* TO DO
Your answer consists of the lines in the data that contain "return". Copy each of them.

[[ THE RECORDS open ]]

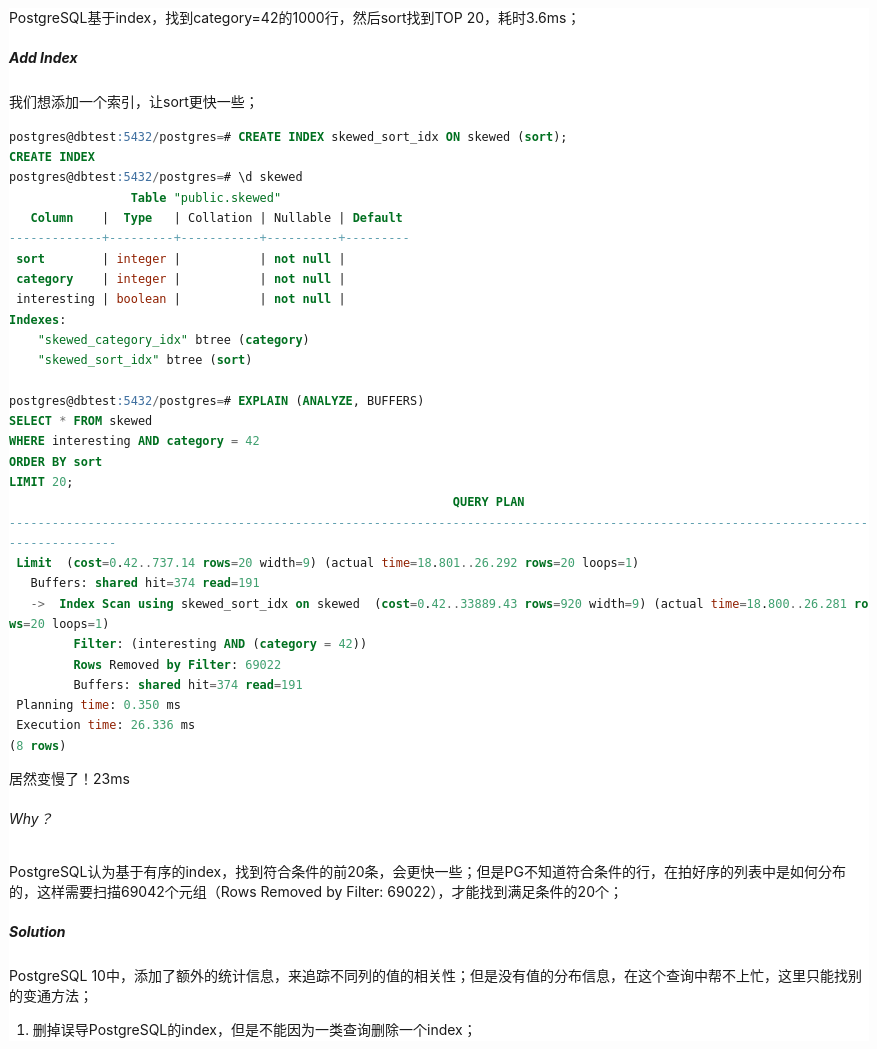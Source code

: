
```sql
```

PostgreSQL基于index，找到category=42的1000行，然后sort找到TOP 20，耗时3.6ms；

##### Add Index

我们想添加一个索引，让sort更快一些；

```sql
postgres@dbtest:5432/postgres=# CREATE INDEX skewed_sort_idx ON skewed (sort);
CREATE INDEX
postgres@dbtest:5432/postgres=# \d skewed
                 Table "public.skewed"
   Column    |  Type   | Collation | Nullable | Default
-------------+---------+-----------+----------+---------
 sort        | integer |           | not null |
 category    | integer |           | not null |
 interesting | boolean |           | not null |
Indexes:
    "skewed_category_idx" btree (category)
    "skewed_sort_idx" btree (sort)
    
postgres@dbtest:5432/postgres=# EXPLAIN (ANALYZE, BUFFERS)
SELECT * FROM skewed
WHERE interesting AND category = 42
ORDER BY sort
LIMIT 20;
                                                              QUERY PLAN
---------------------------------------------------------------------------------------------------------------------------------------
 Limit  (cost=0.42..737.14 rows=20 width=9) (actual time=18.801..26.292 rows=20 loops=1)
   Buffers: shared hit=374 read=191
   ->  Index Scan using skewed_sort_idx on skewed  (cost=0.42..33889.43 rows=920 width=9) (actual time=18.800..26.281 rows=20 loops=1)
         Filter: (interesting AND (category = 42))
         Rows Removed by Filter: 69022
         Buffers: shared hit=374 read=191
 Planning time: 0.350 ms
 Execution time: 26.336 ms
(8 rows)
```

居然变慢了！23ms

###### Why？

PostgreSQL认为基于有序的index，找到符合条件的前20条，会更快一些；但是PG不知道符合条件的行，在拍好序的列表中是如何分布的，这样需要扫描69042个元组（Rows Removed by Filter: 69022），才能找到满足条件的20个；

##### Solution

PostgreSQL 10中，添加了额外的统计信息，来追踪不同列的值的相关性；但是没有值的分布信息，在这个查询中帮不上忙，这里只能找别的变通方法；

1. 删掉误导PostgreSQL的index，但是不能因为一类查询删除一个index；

[[ THE RECORDS closed ]]
[[ THE RECORDS open ]]

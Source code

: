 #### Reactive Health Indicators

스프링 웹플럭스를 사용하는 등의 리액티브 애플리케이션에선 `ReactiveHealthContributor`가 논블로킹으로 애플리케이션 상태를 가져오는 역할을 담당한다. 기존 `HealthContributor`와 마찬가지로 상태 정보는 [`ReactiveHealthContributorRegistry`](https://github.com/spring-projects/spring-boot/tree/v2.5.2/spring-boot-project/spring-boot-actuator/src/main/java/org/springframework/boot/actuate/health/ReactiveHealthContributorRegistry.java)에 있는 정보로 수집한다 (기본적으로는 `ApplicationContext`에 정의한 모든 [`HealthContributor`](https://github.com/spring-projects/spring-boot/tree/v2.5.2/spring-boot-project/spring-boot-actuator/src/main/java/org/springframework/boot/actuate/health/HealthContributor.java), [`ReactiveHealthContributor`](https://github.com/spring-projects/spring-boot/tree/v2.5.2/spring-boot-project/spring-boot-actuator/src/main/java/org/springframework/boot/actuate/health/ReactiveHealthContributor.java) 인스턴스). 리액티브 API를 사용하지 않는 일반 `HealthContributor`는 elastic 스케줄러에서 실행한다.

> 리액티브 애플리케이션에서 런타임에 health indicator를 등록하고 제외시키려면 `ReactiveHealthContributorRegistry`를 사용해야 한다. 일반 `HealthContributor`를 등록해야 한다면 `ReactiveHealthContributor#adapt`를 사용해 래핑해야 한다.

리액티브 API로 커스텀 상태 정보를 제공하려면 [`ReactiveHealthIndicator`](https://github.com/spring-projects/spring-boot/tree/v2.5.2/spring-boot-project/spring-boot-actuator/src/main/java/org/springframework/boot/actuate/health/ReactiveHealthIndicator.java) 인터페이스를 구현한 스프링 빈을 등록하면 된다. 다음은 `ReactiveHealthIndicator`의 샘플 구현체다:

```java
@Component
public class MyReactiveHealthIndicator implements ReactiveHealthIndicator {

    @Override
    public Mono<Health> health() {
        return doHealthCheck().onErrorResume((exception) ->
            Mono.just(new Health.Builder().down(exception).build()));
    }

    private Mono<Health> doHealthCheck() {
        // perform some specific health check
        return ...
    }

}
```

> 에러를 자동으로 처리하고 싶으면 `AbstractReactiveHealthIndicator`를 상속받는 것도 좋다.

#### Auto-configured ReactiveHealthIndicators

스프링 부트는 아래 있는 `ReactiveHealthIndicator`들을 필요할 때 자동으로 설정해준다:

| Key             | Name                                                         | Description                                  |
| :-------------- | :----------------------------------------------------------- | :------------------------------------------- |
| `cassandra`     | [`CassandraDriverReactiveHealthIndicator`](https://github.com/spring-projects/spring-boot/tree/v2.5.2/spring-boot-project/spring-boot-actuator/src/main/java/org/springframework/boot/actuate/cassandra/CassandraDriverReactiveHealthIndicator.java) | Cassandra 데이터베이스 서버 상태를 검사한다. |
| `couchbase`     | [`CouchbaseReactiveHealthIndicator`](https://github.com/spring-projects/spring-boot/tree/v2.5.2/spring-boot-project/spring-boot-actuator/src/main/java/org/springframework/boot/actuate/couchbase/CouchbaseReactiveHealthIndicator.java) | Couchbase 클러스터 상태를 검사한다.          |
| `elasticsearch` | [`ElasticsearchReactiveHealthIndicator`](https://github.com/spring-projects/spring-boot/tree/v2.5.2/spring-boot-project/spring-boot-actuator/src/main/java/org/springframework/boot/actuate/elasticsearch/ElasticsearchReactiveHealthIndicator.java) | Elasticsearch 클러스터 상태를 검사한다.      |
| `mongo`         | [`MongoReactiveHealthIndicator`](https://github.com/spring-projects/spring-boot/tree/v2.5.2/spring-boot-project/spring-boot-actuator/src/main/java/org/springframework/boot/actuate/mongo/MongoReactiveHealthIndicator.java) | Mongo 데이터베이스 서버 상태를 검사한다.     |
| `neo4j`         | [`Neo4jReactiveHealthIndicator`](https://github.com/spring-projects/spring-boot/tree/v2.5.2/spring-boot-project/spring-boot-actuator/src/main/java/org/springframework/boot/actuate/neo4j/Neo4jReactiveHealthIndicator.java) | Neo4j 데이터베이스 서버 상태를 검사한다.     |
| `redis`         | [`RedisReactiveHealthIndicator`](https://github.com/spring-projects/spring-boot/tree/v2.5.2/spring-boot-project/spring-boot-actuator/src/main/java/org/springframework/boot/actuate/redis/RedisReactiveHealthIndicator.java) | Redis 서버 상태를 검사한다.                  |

[[ THE RECORDS closed ]]

* EXERCISE ANSWER
        return doHealthCheck().onErrorResume((exception) ->
        return ...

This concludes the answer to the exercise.